The key is to repeatedly search for the given word inside the larger text. Each time we find it, we increase our count. The search continues with the assumption that the substring could repeat multiple times consecutively.

Here's how the algorithm would work step-by-step:

  1. Start with a counter set to zero to keep track of how many times the word repeats.
  2. Create a string that initially contains just the repeating word.
  3. Check if the longer text contains this string.
  4. If it does, increase the counter by one and add another copy of the repeating word to the string.
  5. Repeat the check with the new, longer string until the longer text no longer contains the string or the string becomes too long to fit.
  6. The final counter value represents the maximum number of times the word repeats consecutively within the longer text.

Code Implementation

def maximum_repeating_substring(text, word):
    repeat_count = 0
    repeated_word = word

    # Increment the count if repeated_word is a substring of text
    while repeated_word in text:
        repeat_count += 1

        # Build a longer string by appending the word
        repeated_word += word

    return repeat_count

Big(O) Analysis

Time Complexity
O(n*m)The algorithm iteratively checks for the existence of increasingly larger repeating substrings within the given text.
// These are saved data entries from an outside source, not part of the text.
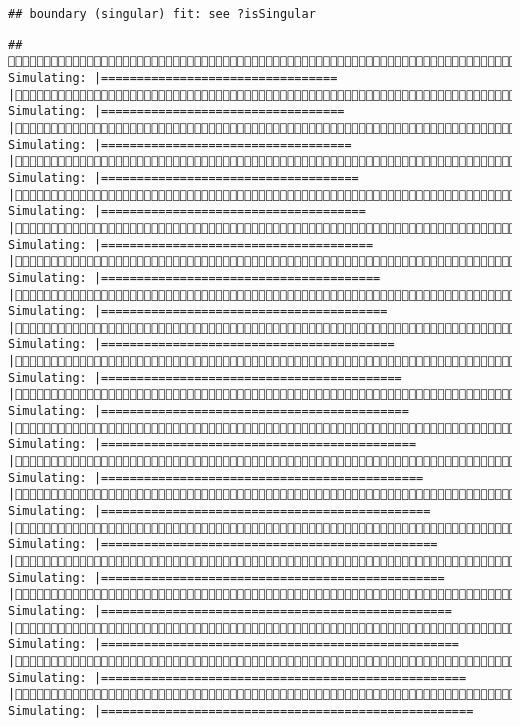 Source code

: \documentclass[]{article}
\begin{document}
\begin{verbatim}
## boundary (singular) fit: see ?isSingular
\end{verbatim}

\begin{verbatim}
## (2/4) Simulating: |=================================                      |(2/4) Simulating: |==================================                     |(2/4) Simulating: |===================================                    |(2/4) Simulating: |====================================                   |(2/4) Simulating: |=====================================                  |(2/4) Simulating: |======================================                 |(2/4) Simulating: |=======================================                |(2/4) Simulating: |========================================               |(2/4) Simulating: |=========================================              |(2/4) Simulating: |==========================================             |(2/4) Simulating: |===========================================            |(2/4) Simulating: |============================================           |(2/4) Simulating: |=============================================          |(2/4) Simulating: |==============================================         |(2/4) Simulating: |===============================================        |(2/4) Simulating: |================================================       |(2/4) Simulating: |=================================================      |(2/4) Simulating: |==================================================     |(2/4) Simulating: |===================================================    |(2/4) Simulating: |====================================================   
\end{verbatim}
\end{document}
Each check involves a substring search, which can take O(n) time in the worst case, where n is the length of the text. The substring we are looking for grows by a factor of m (the length of the word). Since this happens repeatedly until we can't find the substring, the time complexity can approach O(n*m).
Space Complexity
O(M*K)The algorithm creates a string that initially contains the repeating word. In the worst case, the algorithm keeps appending the repeating word to this string until the string's length approaches that of the larger text. Let M be the length of the repeating word and K be the maximum number of times the repeating word is repeated consecutively within the longer text. The space used is therefore proportional to M*K. Hence, the auxiliary space complexity is O(M*K).

Edge Cases

CaseHow to Handle
Empty sequence or wordReturn 0, as no repeating substring exists in an empty string.
Word is null or sequence is nullThrow IllegalArgumentException or return -1 to indicate invalid input, depending on the function's specification.
Word is longer than the sequenceReturn 0 because the word cannot repeat within the sequence.
Sequence contains only the wordReturn 1, as the word appears once in the sequence.
The word is a single character and the sequence consists of the same character repeated many times.Return the length of the sequence since the single character word fully repeats.
The word does not appear in the sequence.Return 0, indicating that the word has a maximum repetition of zero.
Integer overflow if using multiplication in a naive search implementation (large sequence and word sizes).Use a method that avoids integer multiplication, such as a sliding window or KMP algorithm, to prevent overflow.
Sequence and word contain unicode charactersEnsure that the string comparison implementation correctly handles unicode characters by accounting for their multi-byte nature.